§ WHAT IS EXPECTED
Print out the complete set of records below, exactly as they read.

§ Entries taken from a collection
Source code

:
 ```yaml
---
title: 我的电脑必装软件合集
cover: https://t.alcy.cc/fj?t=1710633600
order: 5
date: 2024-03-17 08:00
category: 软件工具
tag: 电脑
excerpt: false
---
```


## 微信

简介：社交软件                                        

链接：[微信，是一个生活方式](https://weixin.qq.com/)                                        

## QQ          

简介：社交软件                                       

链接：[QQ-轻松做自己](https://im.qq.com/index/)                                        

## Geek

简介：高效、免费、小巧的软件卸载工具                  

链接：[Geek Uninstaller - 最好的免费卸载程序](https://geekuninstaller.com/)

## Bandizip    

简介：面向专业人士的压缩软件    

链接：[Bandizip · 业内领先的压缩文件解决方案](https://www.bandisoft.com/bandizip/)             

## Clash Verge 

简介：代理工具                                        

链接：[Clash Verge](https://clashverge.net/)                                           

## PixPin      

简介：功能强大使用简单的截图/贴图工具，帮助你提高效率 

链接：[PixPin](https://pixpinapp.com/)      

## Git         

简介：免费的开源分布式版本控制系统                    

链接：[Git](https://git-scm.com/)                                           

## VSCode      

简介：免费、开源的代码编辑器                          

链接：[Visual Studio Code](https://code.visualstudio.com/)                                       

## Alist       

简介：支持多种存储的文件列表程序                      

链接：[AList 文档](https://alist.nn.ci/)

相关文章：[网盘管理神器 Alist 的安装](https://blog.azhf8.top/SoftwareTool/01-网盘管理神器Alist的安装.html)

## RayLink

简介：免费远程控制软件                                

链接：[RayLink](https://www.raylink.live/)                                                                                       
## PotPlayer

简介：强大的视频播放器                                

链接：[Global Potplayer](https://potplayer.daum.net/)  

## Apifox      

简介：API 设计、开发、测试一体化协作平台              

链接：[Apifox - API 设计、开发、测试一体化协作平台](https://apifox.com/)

§ ANSWER SECTION
Source code

:
 ```yaml
---
title: 我的电脑必装软件合集
cover: https://t.alcy.cc/fj?t=1710633600
order: 5
date: 2024-03-17 08:00
category: 软件工具
tag: 电脑
excerpt: false
---
```


## 微信

简介：社交软件                                        

链接：[微信，是一个生活方式](https://weixin.qq.com/)                                        

## QQ          

简介：社交软件                                       

链接：[QQ-轻松做自己](https://im.qq.com/index/)                                        

## Geek

简介：高效、免费、小巧的软件卸载工具                  

链接：[Geek Uninstaller - 最好的免费卸载程序](https://geekuninstaller.com/)

## Bandizip    

简介：面向专业人士的压缩软件    

链接：[Bandizip · 业内领先的压缩文件解决方案](https://www.bandisoft.com/bandizip/)             

## Clash Verge 

简介：代理工具                                        

链接：[Clash Verge](https://clashverge.net/)                                           

## PixPin      

简介：功能强大使用简单的截图/贴图工具，帮助你提高效率 

链接：[PixPin](https://pixpinapp.com/)      

## Git         

简介：免费的开源分布式版本控制系统                    

链接：[Git](https://git-scm.com/)                                           

## VSCode      

简介：免费、开源的代码编辑器                          

链接：[Visual Studio Code](https://code.visualstudio.com/)                                       

## Alist       

简介：支持多种存储的文件列表程序                      

链接：[AList 文档](https://alist.nn.ci/)

相关文章：[网盘管理神器 Alist 的安装](https://blog.azhf8.top/SoftwareTool/01-网盘管理神器Alist的安装.html)

## RayLink

简介：免费远程控制软件                                

链接：[RayLink](https://www.raylink.live/)                                                                                       
## PotPlayer

简介：强大的视频播放器                                

链接：[Global Potplayer](https://potplayer.daum.net/)  

## Apifox      

简介：API 设计、开发、测试一体化协作平台              

链接：[Apifox - API 设计、开发、测试一体化协作平台](https://apifox.com/)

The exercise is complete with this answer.